§ Problem details: Scan the entries that follow for the word "sugar", then report every line in which it appears.
--------
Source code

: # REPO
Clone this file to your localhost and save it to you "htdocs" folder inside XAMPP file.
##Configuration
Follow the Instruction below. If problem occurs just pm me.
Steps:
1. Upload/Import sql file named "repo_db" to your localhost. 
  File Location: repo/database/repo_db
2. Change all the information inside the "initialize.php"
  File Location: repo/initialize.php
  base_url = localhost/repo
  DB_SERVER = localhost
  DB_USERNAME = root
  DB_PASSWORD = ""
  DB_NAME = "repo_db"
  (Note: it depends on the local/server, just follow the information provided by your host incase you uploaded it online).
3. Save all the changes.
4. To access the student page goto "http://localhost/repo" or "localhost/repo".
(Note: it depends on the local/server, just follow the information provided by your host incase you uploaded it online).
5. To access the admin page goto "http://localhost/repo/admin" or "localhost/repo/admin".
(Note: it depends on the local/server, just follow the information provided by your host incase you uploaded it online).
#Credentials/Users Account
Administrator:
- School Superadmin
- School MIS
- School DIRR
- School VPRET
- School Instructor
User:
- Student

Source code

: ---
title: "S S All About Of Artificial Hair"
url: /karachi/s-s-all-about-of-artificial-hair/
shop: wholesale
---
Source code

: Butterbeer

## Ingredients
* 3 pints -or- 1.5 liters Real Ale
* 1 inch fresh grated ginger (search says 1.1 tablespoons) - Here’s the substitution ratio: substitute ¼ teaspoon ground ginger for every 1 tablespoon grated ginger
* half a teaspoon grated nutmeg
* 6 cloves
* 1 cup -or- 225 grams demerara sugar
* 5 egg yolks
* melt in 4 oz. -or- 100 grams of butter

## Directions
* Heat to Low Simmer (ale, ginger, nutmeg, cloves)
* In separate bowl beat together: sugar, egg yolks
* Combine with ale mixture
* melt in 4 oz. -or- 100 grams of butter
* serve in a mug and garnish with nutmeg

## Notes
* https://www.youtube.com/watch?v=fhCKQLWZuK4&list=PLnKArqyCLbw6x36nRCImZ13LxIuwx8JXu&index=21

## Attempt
--------
§ Answer space:
* 1 cup -or- 225 grams demerara sugar
* In separate bowl beat together: sugar, egg yolks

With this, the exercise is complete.